Dataset entries

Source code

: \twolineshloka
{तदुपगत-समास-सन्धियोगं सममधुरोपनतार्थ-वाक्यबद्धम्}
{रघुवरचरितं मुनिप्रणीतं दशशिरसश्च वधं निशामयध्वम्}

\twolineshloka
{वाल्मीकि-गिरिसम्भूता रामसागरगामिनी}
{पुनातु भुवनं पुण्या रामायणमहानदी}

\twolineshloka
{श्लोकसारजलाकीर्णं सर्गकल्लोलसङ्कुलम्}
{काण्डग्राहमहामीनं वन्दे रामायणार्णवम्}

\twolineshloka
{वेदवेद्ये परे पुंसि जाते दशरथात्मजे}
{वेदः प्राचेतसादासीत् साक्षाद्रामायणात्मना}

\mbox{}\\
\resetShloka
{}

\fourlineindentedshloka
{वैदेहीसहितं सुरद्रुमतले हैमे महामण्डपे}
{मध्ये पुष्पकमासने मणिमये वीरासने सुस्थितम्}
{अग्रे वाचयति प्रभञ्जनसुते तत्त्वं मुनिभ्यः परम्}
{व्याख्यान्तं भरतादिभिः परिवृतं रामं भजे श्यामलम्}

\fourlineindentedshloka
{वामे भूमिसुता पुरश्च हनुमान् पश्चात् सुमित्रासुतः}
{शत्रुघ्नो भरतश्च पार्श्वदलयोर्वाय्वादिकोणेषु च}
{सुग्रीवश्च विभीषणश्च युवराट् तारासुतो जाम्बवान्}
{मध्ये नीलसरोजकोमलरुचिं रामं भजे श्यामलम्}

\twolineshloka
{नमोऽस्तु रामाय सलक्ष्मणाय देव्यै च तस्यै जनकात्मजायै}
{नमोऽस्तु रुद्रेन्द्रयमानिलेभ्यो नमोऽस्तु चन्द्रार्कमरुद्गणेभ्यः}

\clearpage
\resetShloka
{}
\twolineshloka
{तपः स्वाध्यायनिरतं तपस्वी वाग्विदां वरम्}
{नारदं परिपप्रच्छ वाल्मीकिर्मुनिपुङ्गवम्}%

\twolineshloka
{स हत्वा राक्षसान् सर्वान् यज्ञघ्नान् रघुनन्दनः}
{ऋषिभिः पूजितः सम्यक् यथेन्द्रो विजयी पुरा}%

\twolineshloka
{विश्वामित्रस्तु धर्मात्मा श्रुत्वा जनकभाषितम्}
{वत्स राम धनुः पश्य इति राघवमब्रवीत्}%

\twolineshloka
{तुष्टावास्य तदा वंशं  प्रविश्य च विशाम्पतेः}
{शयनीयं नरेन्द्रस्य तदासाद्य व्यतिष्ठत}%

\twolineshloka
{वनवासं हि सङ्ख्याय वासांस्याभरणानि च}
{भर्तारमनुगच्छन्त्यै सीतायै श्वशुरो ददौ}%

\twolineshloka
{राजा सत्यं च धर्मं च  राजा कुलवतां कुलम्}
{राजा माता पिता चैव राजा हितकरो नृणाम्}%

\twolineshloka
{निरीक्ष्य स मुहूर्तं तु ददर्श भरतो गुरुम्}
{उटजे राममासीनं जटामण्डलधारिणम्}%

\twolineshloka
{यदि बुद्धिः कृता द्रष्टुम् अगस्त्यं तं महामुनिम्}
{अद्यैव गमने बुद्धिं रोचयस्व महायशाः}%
* * *
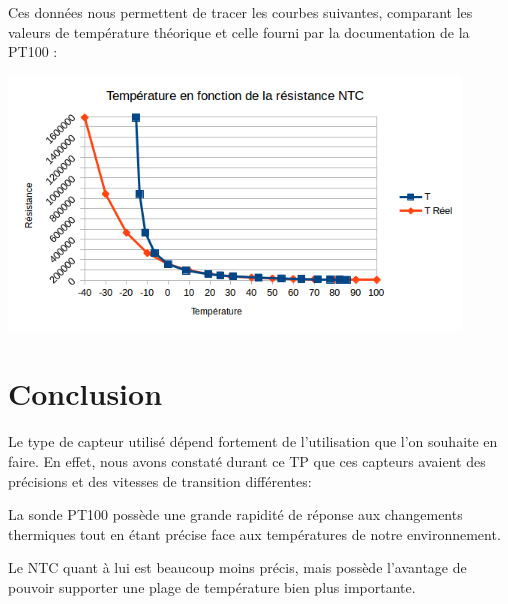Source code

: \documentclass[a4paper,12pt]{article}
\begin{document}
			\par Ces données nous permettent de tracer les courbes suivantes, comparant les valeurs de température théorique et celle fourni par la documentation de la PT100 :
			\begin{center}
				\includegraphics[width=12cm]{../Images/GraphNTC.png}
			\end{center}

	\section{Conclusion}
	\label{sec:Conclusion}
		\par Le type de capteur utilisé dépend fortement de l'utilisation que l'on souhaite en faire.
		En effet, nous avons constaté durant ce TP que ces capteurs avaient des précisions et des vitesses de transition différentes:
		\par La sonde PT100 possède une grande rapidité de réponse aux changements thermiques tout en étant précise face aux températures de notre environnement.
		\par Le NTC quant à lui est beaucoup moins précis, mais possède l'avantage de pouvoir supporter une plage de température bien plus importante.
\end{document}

§ Work to complete
Check all the records above and select each line where the string "Conclusion" is found.

§ Expected answer
	\section{Conclusion}
	\label{sec:Conclusion}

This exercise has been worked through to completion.